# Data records
______________________________

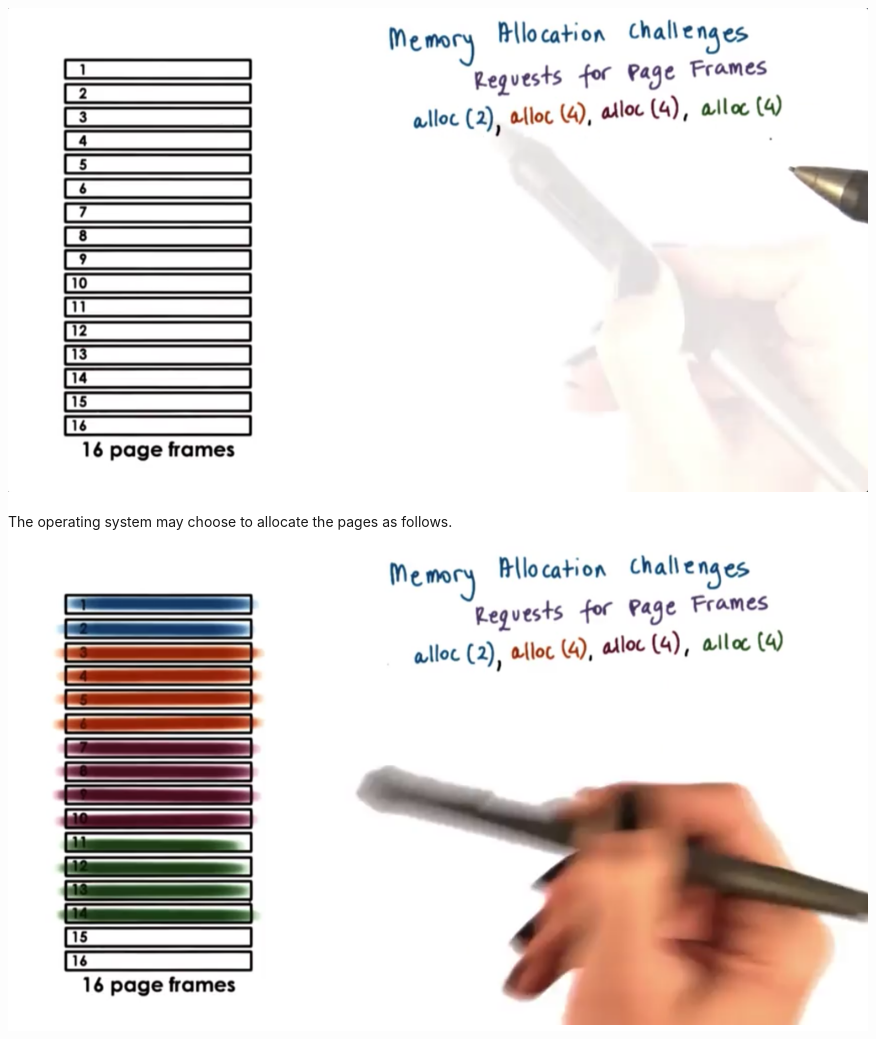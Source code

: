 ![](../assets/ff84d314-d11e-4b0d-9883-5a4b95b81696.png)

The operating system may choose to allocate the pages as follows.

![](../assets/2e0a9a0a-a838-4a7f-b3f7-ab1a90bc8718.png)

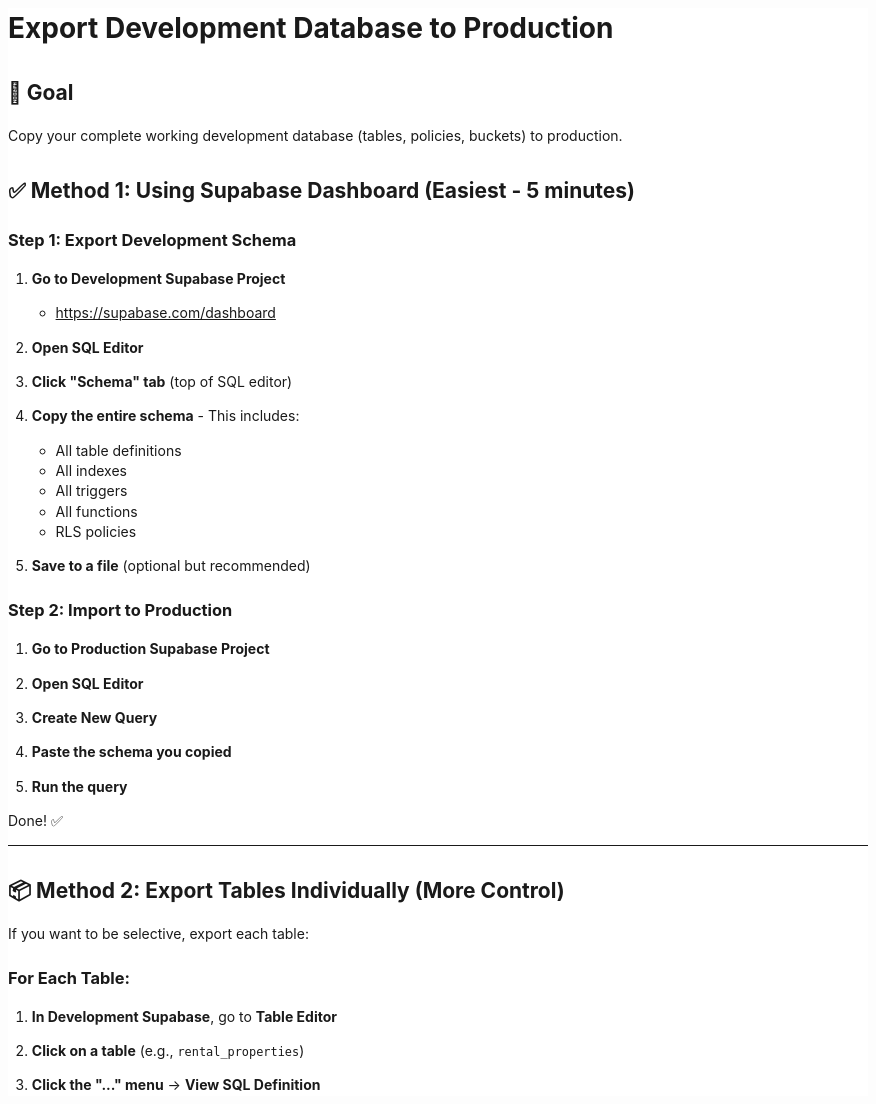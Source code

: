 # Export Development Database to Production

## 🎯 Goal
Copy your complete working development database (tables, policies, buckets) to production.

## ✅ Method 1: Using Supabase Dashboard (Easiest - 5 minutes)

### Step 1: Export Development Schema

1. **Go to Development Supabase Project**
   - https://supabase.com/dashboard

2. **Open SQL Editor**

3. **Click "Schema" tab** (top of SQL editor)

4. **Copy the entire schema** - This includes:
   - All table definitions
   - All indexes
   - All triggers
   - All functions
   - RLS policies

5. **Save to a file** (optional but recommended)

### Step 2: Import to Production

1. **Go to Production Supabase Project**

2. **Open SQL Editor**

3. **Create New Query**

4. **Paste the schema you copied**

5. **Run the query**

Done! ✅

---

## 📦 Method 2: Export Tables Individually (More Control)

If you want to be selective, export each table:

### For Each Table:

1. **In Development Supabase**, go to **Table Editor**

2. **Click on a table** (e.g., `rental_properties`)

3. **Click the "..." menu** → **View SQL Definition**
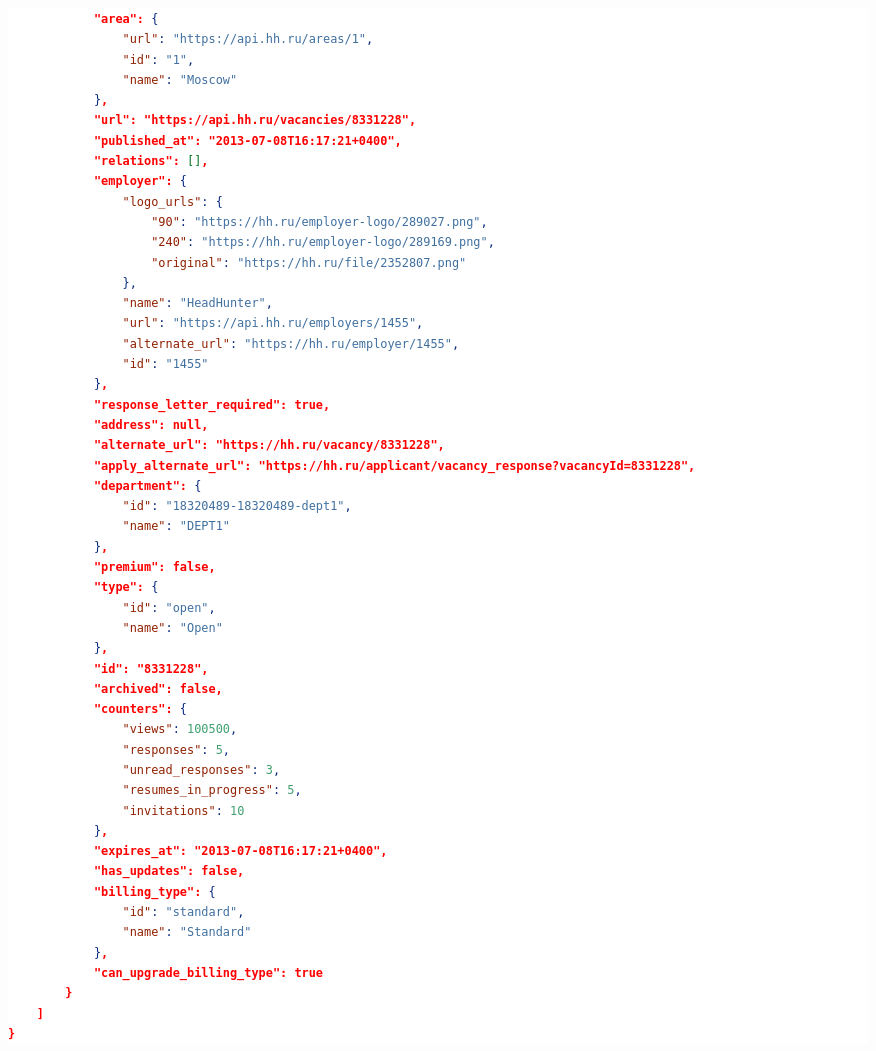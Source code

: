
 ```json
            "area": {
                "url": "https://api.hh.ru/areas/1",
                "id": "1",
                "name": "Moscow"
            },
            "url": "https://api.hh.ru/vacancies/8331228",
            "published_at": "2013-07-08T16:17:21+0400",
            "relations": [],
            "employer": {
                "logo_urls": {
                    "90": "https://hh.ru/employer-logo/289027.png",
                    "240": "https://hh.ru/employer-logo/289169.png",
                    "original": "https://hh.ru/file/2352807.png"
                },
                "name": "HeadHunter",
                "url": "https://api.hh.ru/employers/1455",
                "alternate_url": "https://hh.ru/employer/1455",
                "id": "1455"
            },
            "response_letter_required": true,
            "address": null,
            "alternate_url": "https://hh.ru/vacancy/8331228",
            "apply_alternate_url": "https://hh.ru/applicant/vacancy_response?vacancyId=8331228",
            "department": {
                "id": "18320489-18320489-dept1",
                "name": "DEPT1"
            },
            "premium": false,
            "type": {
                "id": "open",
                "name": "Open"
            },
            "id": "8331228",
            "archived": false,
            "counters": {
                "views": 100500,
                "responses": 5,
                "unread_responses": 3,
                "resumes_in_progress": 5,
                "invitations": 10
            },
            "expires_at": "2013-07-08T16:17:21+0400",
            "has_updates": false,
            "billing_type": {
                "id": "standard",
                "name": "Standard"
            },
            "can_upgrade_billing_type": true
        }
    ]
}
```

______________________________

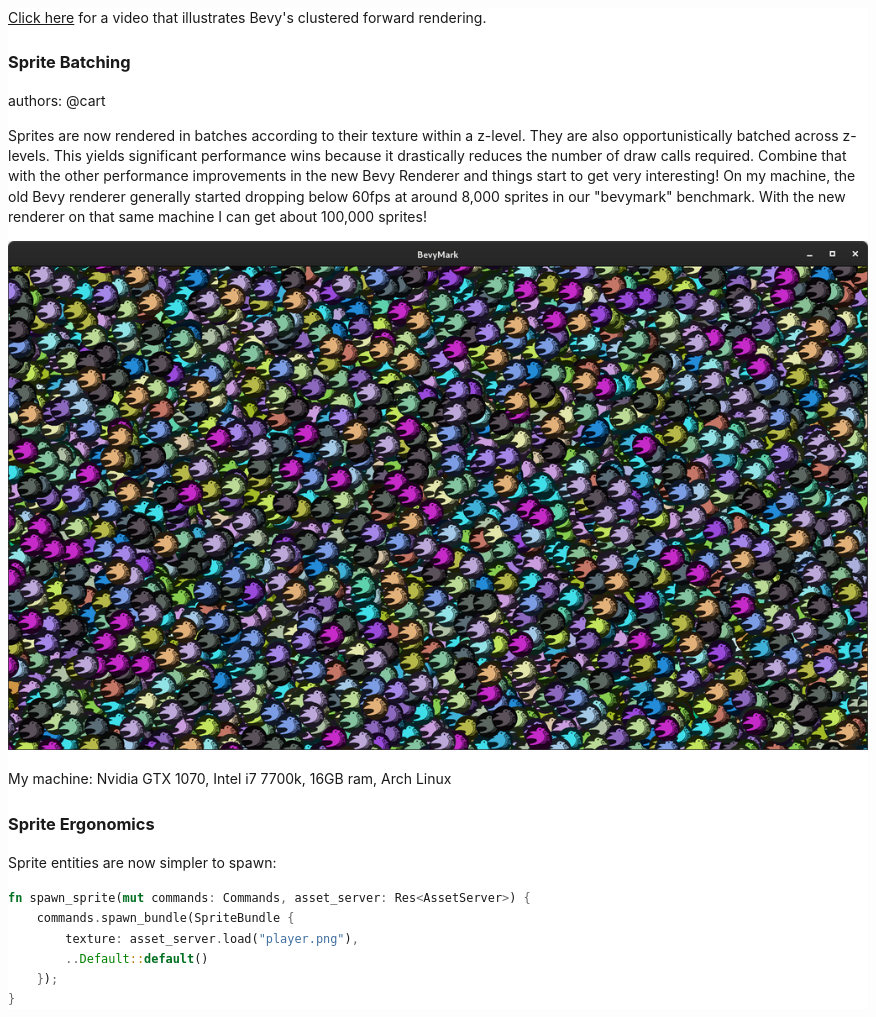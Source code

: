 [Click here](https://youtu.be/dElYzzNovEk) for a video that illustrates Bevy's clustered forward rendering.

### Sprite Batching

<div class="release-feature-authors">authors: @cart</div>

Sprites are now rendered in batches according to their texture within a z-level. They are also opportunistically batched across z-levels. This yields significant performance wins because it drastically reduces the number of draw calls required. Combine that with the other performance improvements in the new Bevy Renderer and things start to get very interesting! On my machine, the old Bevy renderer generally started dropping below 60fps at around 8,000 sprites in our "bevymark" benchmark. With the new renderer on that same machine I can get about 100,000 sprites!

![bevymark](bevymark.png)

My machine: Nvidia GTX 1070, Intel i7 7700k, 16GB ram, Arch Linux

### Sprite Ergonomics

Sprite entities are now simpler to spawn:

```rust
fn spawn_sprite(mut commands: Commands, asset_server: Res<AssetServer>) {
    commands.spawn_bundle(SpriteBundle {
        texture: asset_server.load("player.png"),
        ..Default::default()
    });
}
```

______________________________

# About this task
Go through the lines above. Select every one that has the string "commands".

# Solution for this problem
fn spawn_sprite(mut commands: Commands, asset_server: Res<AssetServer>) {
    commands.spawn_bundle(SpriteBundle {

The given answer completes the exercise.